Precariously balanced rocks in New York, Vermont provide limits on earthquake shaking

Precariously balanced rocks in New York, Vermont provide limits on earthquake shaking

A precariously balanced rock at Westfield, Vermont. USGS seismologist Thomas Pratt stands on top. The 2-meter measuring stick is provided for scale. Credit: Devin McPhillips

Five boulders, delivered by glacier and balancing delicately on rocky pedestals in northern New York and Vermont, can help define long-term maximum shaking intensity of earthquakes in the region.

Seismologists examine the fragility of precariously balanced rocks, or PBRs, to determine the intensity of shaking that would be needed to dislodge them from their perch. The age of the rock formations provides information on how long it’s been since a particular region experienced that level of shaking.

According to a report in the Bulletin of the Seismological Society of America, data from the set of five New York and Vermont PBRs are generally consistent with the average level of earthquake ground shaking for the region predicted by the U.S. Geological Survey’s 2023 National Seismic Hazard Model.
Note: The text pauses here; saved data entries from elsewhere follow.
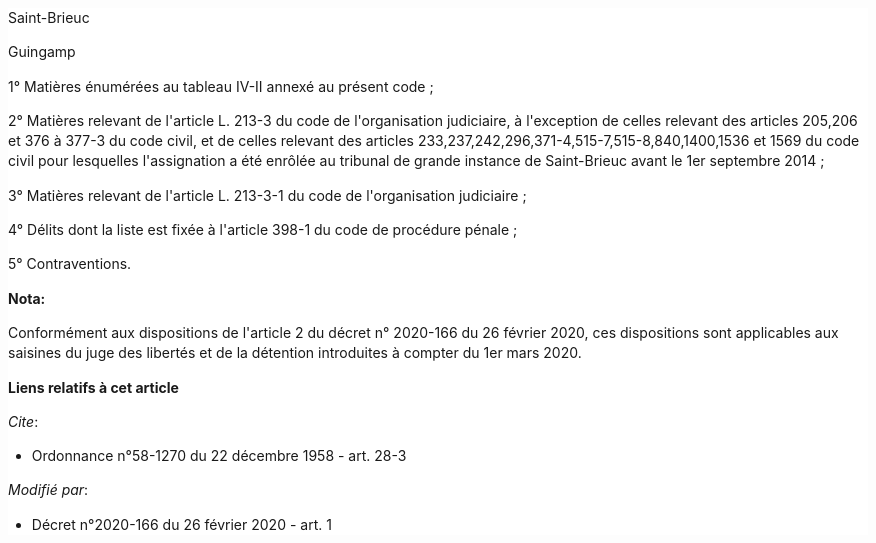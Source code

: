 Saint-Brieuc </td>
      <td align="left">

Guingamp </td>
      <td align="justify">

1° Matières énumérées au tableau IV-II annexé au présent code ; 

2° Matières relevant de l'article L. 213-3 du code de l'organisation judiciaire, à l'exception de celles relevant des
articles 205,206 et 376 à 377-3 du code civil, et de celles relevant des articles
233,237,242,296,371-4,515-7,515-8,840,1400,1536 et 1569 du code civil pour lesquelles l'assignation a été enrôlée au tribunal
de grande instance de Saint-Brieuc avant le 1er septembre 2014 ; 

3° Matières relevant de l'article L. 213-3-1 du code de l'organisation judiciaire ; 

4° Délits dont la liste est fixée à l'article 398-1 du code de procédure pénale ; 

5° Contraventions.</td>
    </tr>
  </tbody>
</table>

**Nota:**

Conformément aux dispositions de l'article 2 du décret n° 2020-166 du 26 février 2020, ces dispositions sont applicables aux
saisines du juge des libertés et de la détention introduites à compter du 1er mars 2020.

**Liens relatifs à cet article**

_Cite_:

  - Ordonnance n°58-1270 du 22 décembre 1958 - art. 28-3

_Modifié par_:

  - Décret n°2020-166 du 26 février 2020 - art. 1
Only one PBR, measured at Blue Ridge Road in New York, suggested a possible reduction in median hazard for the nearby region. The continued “survival” of this PBR may exclude magnitude 7.0 earthquake sources from large parts of the Adirondack Mountains and the southern Lake Champlain valley, according to Devin McPhillips and Thomas Pratt of the U.S. Geological Survey.

However, the overall PBR data would allow for an earthquake of magnitude 6.5 to 7.0 in the northern Adirondacks or Lake Champlain valley, the authors note.

The researchers also created a map that shows the minimum distance at which a plausible large earthquake source could be located and still not topple a particular PBR. Maps like this can help define the location of active faults in the region.

Seismologists have used other geological features that record shaking, such as liquefaction in the New Madrid and central Virginia seismic zones, to help define seismic hazard in the eastern U.S., said Pratt. But much of the previous work using PBRs to define earthquake hazards comes from places like New Zealand and Australia and the western United States.

“I think the main reason is that this field is just beginning to mature. The limited work so far has focused on the places with the greatest hazard and risk,” McPhillips explained. “Another likely reason is the early focus on precariously balanced rocks formed by weathering and erosion of bedrock core stones. That process doesn’t form many precarious rocks in the northeast, but it turns out that other processes do.”

All the PBRs studied by McPhillips and Pratt are glacial erratics—boulders picked up and left behind by glaciers. The boulders balance on rock pedestals scoured and grooved by glacier movement. The last ice sheets retreated from the region between 15,000 and 13,000 years ago, indicating the PBRs are around that age.

The rugged, heavily forested landscape made it difficult to identify fragile PBRs in the region, “so we needed local knowledge,” said McPhillips.

“The project really got going when Tom found these hobbyist books documenting interesting rocks. [New York hiking guide] Russell Dunn was especially helpful in New York and Jan and Christy Butler in Vermont have created an excellent guide there. Climbers also had some useful information on forums like Mountain Project.”

The researchers quantified the fragility of five PBRs after surveying them with ground-based lidar, field observations and seismic response. After defining the boulders, pedestals and contact points between the two, McPhillips and Pratt were able to calculate the probability of the boulder toppling from its perch as a function of peak ground acceleration and the ratio of peak ground velocity to peak ground acceleration.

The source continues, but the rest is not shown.